Each line below with the word "discutimos" needs to be copied.

RECORDS FOR THE TASK:
'''
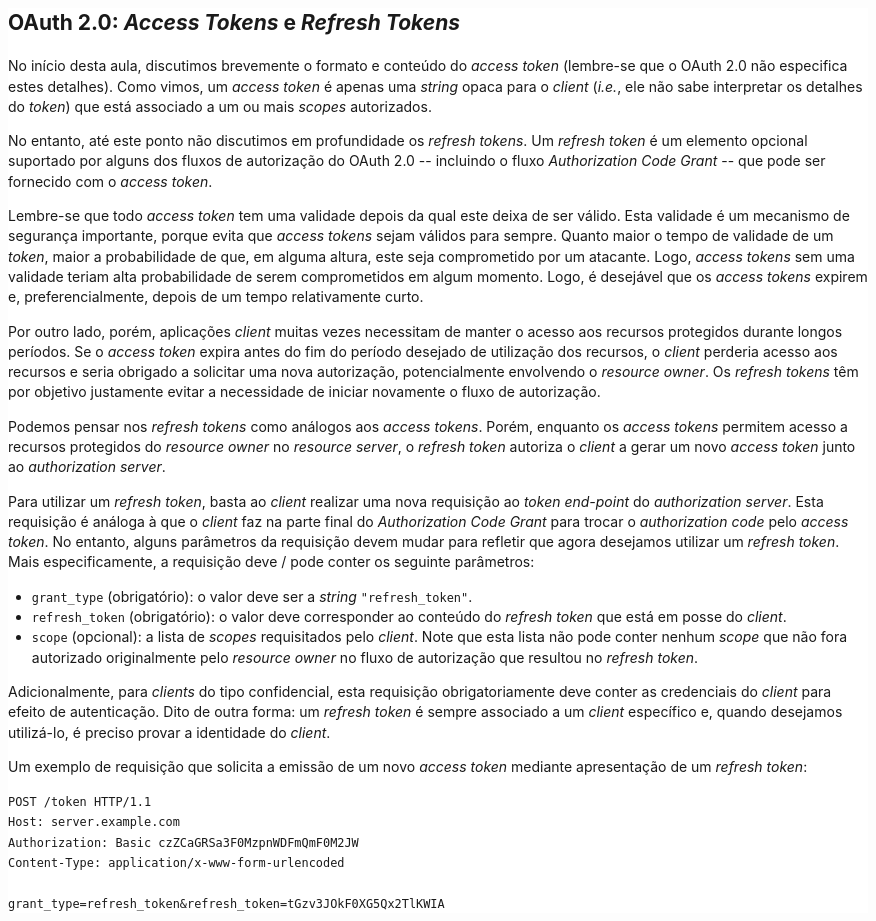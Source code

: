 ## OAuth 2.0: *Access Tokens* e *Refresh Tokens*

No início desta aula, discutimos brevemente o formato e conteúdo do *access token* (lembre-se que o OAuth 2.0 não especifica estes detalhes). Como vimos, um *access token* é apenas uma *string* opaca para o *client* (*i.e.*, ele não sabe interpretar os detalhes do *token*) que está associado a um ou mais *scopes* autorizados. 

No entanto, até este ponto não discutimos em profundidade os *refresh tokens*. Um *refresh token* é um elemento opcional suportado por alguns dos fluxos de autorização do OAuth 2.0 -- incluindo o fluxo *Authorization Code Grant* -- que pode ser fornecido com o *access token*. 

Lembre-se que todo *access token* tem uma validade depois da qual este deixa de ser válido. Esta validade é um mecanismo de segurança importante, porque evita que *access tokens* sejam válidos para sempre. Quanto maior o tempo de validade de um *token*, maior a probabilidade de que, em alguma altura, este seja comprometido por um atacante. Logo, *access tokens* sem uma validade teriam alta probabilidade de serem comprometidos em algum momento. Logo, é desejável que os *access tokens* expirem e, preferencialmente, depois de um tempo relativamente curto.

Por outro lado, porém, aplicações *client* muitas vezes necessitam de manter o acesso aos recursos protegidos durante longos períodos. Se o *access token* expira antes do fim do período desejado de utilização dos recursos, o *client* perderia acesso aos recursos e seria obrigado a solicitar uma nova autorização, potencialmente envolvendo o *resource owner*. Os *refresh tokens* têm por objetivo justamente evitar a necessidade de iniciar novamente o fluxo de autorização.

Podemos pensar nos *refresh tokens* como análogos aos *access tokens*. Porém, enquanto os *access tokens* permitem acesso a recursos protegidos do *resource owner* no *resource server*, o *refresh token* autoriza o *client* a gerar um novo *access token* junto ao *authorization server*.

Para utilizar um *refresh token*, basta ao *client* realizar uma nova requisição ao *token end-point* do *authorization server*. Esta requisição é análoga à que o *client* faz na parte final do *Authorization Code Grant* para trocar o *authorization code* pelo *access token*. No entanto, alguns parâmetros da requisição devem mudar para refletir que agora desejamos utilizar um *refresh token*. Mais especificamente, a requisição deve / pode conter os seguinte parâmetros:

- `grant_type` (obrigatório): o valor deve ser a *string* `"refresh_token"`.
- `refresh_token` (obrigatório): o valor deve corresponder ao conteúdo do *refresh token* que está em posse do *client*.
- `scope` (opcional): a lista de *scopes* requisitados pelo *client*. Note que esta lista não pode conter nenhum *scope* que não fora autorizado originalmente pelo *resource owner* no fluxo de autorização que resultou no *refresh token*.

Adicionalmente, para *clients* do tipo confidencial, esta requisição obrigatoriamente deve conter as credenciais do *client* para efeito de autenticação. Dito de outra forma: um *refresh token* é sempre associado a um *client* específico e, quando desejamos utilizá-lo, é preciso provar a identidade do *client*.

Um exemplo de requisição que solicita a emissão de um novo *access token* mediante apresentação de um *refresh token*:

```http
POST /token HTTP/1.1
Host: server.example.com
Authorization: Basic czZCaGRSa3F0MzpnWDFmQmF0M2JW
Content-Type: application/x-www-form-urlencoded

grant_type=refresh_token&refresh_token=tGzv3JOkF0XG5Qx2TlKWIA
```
'''
'''
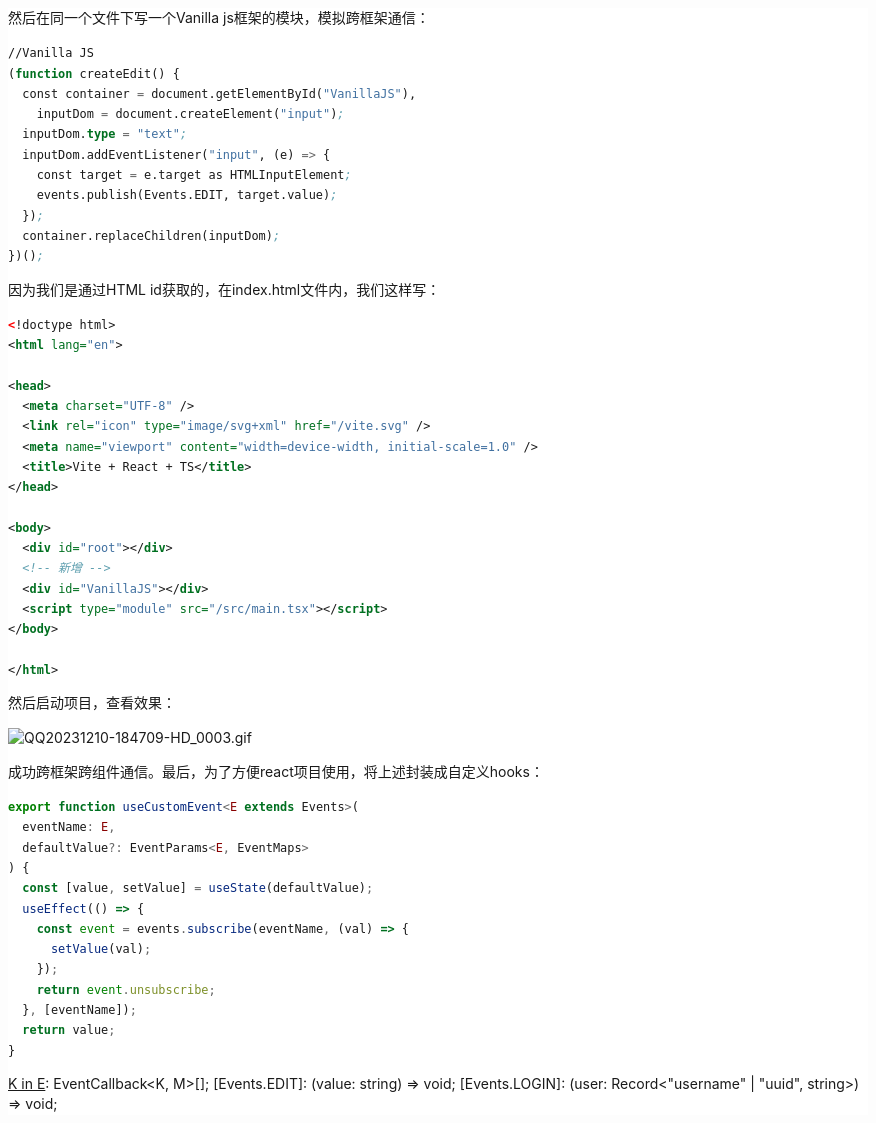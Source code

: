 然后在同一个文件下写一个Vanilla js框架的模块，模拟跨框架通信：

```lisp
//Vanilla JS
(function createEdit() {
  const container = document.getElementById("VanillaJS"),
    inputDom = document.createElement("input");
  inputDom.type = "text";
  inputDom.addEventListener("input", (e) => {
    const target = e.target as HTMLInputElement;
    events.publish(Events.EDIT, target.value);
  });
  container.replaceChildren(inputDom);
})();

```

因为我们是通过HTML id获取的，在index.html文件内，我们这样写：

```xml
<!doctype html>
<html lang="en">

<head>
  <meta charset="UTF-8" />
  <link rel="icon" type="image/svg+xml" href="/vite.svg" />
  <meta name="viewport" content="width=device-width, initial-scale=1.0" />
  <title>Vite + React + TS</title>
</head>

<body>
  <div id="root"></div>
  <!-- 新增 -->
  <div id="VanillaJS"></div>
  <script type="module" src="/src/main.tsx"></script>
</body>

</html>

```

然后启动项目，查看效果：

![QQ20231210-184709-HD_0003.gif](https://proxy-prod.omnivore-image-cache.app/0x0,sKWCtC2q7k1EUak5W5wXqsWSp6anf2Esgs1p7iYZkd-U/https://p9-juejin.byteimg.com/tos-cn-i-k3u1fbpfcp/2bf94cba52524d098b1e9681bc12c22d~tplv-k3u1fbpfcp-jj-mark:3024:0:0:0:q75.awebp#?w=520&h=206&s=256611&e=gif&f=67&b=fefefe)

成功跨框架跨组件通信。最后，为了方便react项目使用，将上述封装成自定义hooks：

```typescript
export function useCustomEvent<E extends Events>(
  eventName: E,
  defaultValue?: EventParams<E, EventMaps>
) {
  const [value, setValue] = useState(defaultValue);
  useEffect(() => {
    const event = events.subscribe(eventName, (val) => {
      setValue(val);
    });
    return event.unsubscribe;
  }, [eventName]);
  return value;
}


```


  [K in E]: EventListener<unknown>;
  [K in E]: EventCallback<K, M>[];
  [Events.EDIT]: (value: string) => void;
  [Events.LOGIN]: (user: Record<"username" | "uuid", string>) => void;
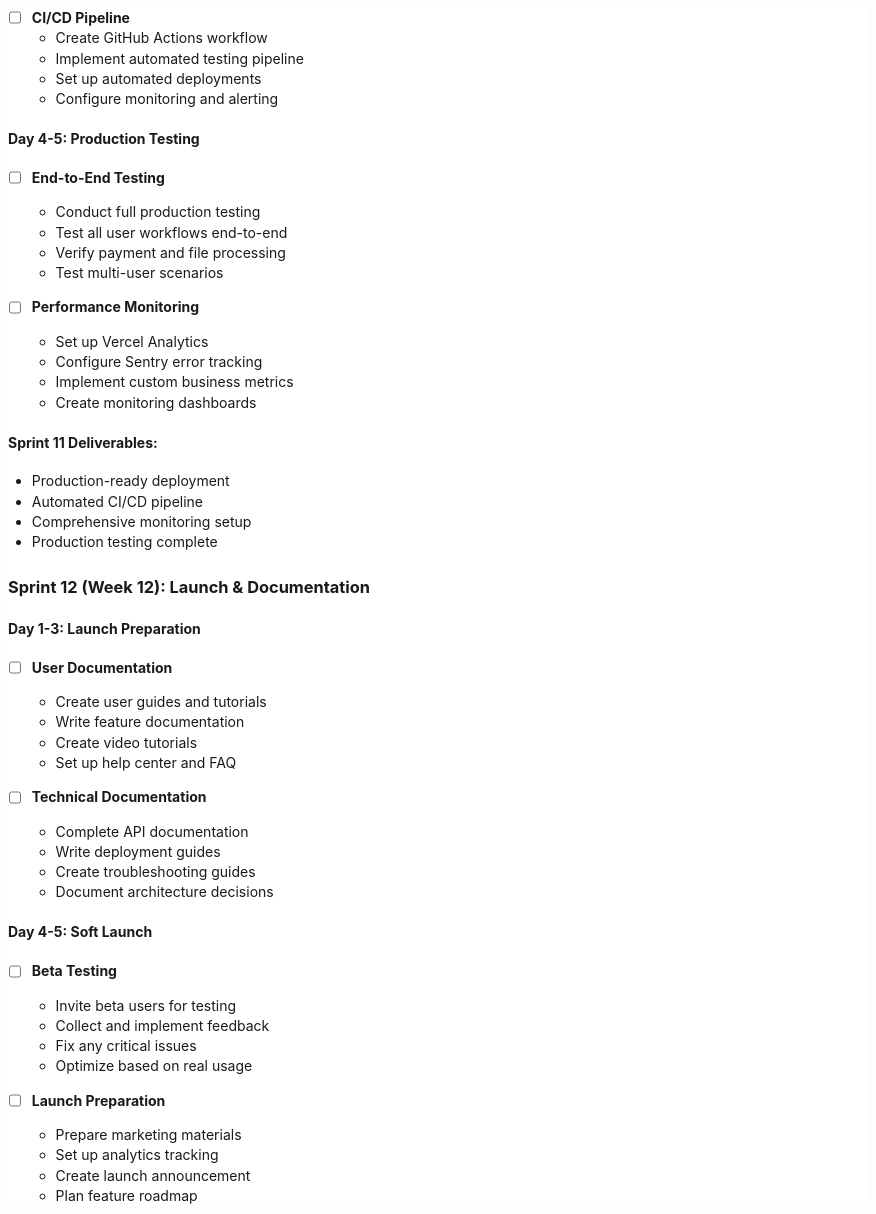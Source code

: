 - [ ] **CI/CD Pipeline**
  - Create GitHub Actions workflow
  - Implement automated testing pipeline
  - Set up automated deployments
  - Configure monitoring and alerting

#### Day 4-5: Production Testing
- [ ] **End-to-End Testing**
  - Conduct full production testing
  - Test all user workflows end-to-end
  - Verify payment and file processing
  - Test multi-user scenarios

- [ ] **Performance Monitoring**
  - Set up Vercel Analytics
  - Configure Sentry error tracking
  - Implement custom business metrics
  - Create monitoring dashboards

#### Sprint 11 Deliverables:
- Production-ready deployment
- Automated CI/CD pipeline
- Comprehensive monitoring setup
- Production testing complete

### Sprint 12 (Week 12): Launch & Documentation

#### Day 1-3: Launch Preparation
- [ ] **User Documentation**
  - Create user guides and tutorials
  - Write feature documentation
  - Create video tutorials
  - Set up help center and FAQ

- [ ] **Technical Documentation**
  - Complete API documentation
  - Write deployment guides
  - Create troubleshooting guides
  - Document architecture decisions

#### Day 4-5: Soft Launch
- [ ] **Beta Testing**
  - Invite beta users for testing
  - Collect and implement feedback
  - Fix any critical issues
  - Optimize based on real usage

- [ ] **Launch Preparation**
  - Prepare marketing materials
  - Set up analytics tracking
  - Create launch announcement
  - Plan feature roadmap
'''
WRITTEN SOLUTION:
No início desta aula, discutimos brevemente o formato e conteúdo do *access token* (lembre-se que o OAuth 2.0 não especifica estes detalhes). Como vimos, um *access token* é apenas uma *string* opaca para o *client* (*i.e.*, ele não sabe interpretar os detalhes do *token*) que está associado a um ou mais *scopes* autorizados. 
No entanto, até este ponto não discutimos em profundidade os *refresh tokens*. Um *refresh token* é um elemento opcional suportado por alguns dos fluxos de autorização do OAuth 2.0 -- incluindo o fluxo *Authorization Code Grant* -- que pode ser fornecido com o *access token*. 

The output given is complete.